Markdown2Python (md2py)

md2py converts markdown into a Python parse tree. This allows you to navigate a markdown file as a document structure.

See tex2py for a LaTeX parse tree.


Markdown2Python offers only one function md2py, which generates a Python object from markdown text. This object is a navigable, "Tree of Contents" abstraction for the markdown file.

Take, for example, the following markdown file.

# Chikin Tales

## Chapter 1 : Chikin Fly

Chickens don't fly. They do only the following:

- waddle
- plop

### Waddling

## Chapter 2 : Chikin Scream

### Plopping

Plopping involves three steps:

1. squawk
2. plop
3. repeat, unless ordered to squat

### I Scream

Akin to a navigation bar, the TreeOfContents object allows you to expand a markdown file one level at a time. Running md2py on the above markdown file will generate a tree, abstracting the below structure.

          Chikin Tales
          /           \
    Chapter 1       Chapter 2
      /               /     \
  Waddling      Plopping    I Scream

At the global level, we can access the title.

>>> toc = md2py(markdown)
>>> toc.h1
Chikin Tales
>>> str(toc.h1)
'Chikin Tales'

Notice that at this level, there are no h2s.

>>> list(toc.h2s)

The main h1 has two h2s beneath it. We can access both.

>>> list(toc.h1.h2s)
[Chapter 1 : Chikin Fly, Chapter 2 : Chikin Scream]
>>> toc.h1.h2
Chapter 1 : Chikin Fly

In total, there are 3 h3s in this document. However, only 1 h3 is actually nested within 'Chapter 1 : Chikin Fly' (accessible via toc.h1.h2). As a result, toc.h1.h2.h3s will only show one h3s.

>>> list(toc.h1.h2.h3s)

The TreeOfContents class also has a few more conveniences defined. Among them is support for indexing. To access the ith child of an <element> - instead of <element>.branches[i] - use <element>[i].

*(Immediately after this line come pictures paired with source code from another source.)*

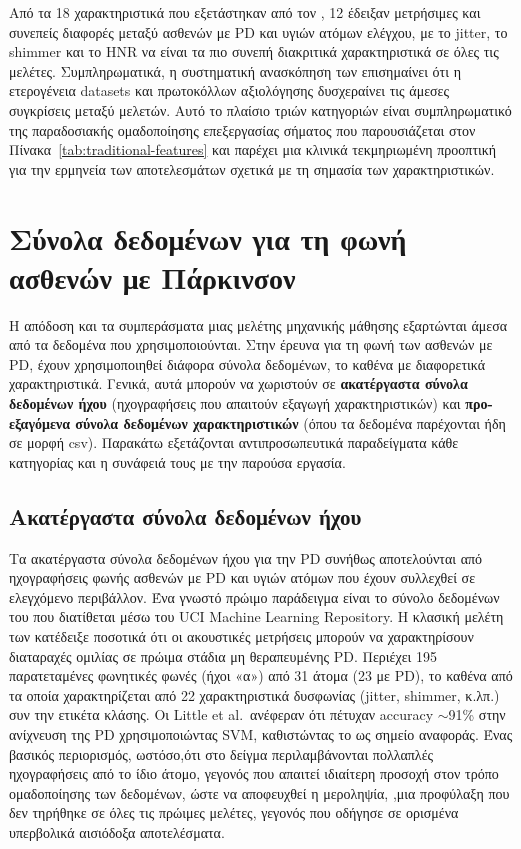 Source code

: Από τα 18 χαρακτηριστικά που εξετάστηκαν από τον \citet{wright2025vocal}, 12 έδειξαν μετρήσιμες και συνεπείς διαφορές μεταξύ ασθενών με PD και υγιών ατόμων ελέγχου, με το \gls{jitter}, το \gls{shimmer} και το HNR να είναι τα πιο συνεπή διακριτικά χαρακτηριστικά σε όλες τις μελέτες. Συμπληρωματικά, η συστηματική ανασκόπηση των \citet{ngo2022systematicreview} επισημαίνει ότι η ετερογένεια datasets και πρωτοκόλλων αξιολόγησης δυσχεραίνει τις άμεσες συγκρίσεις μεταξύ μελετών. Αυτό το πλαίσιο τριών κατηγοριών είναι συμπληρωματικό της παραδοσιακής ομαδοποίησης επεξεργασίας σήματος που παρουσιάζεται στον Πίνακα~\ref{tab:traditional-features} και παρέχει μια κλινικά τεκμηριωμένη προοπτική για την ερμηνεία των αποτελεσμάτων σχετικά με τη σημασία των χαρακτηριστικών.

\section{Σύνολα δεδομένων για τη φωνή ασθενών με Πάρκινσον}

Η απόδοση και τα συμπεράσματα μιας μελέτης μηχανικής μάθησης εξαρτώνται άμεσα από τα δεδομένα που χρησιμοποιούνται. 
Στην έρευνα για τη φωνή των ασθενών με PD, έχουν χρησιμοποιηθεί διάφορα σύνολα δεδομένων, το καθένα με διαφορετικά χαρακτηριστικά. 
Γενικά, αυτά μπορούν να χωριστούν σε \textbf{ακατέργαστα σύνολα δεδομένων ήχου} (ηχογραφήσεις που απαιτούν εξαγωγή χαρακτηριστικών) και \textbf{προ-εξαγόμενα σύνολα δεδομένων χαρακτηριστικών} (όπου τα δεδομένα παρέχονται ήδη σε μορφή csv). 
Παρακάτω εξετάζονται αντιπροσωπευτικά παραδείγματα κάθε κατηγορίας και η συνάφειά τους με την παρούσα εργασία.

\subsection{Ακατέργαστα σύνολα δεδομένων ήχου}

Τα ακατέργαστα σύνολα δεδομένων ήχου για την PD συνήθως αποτελούνται από ηχογραφήσεις φωνής ασθενών με PD και υγιών ατόμων που έχουν συλλεχθεί σε ελεγχόμενο περιβάλλον. 
Ένα γνωστό πρώιμο παράδειγμα είναι το σύνολο δεδομένων του \citet{little2007nonlinear} που διατίθεται μέσω του UCI Machine Learning Repository. 
Η κλασική μελέτη των \citet{rusz2011quantitative} κατέδειξε ποσοτικά ότι οι ακουστικές μετρήσεις μπορούν να χαρακτηρίσουν διαταραχές ομιλίας σε πρώιμα στάδια μη θεραπευμένης PD. 
Περιέχει 195 παρατεταμένες φωνητικές φωνές (ήχοι «α») από 31 άτομα (23 με PD), το καθένα από τα οποία χαρακτηρίζεται από 22 χαρακτηριστικά δυσφωνίας (\gls{jitter}, \gls{shimmer}, κ.λπ.) συν την ετικέτα κλάσης. 
Οι Little et al.\ ανέφεραν ότι πέτυχαν accuracy $\sim$91\% στην ανίχνευση της PD χρησιμοποιώντας SVM, καθιστώντας το ως σημείο αναφοράς.
Ένας βασικός περιορισμός, ωστόσο,ότι στο δείγμα περιλαμβάνονται πολλαπλές ηχογραφήσεις από το ίδιο άτομο, γεγονός που απαιτεί ιδιαίτερη προσοχή στον τρόπο ομαδοποίησης των δεδομένων, ώστε να αποφευχθεί η μεροληψία,
,μια προφύλαξη που δεν τηρήθηκε σε όλες τις πρώιμες μελέτες, γεγονός που οδήγησε σε ορισμένα υπερβολικά αισιόδοξα αποτελέσματα.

See below for example usage.

>>> toc.h1.branches[0] == toc.h1[0] == toc.h1.h2
>>> list(toc.h1.h2s)[1] == toc.h1[1]
>>> toc.h1[1]
Chapter 2 : Chikin Scream
>>> list(toc.h1[1].h3s)
[Plopping, I Scream]
>>> list(map(str, toc.h1[1].h3s))
['Plopping', 'I Scream']


Install via pip.

pip install md2py

Additional Notes

  • Behind the scenes, the md2py uses BeautifulSoup. All md2py objects have a source attribute containing a BeautifulSoup object.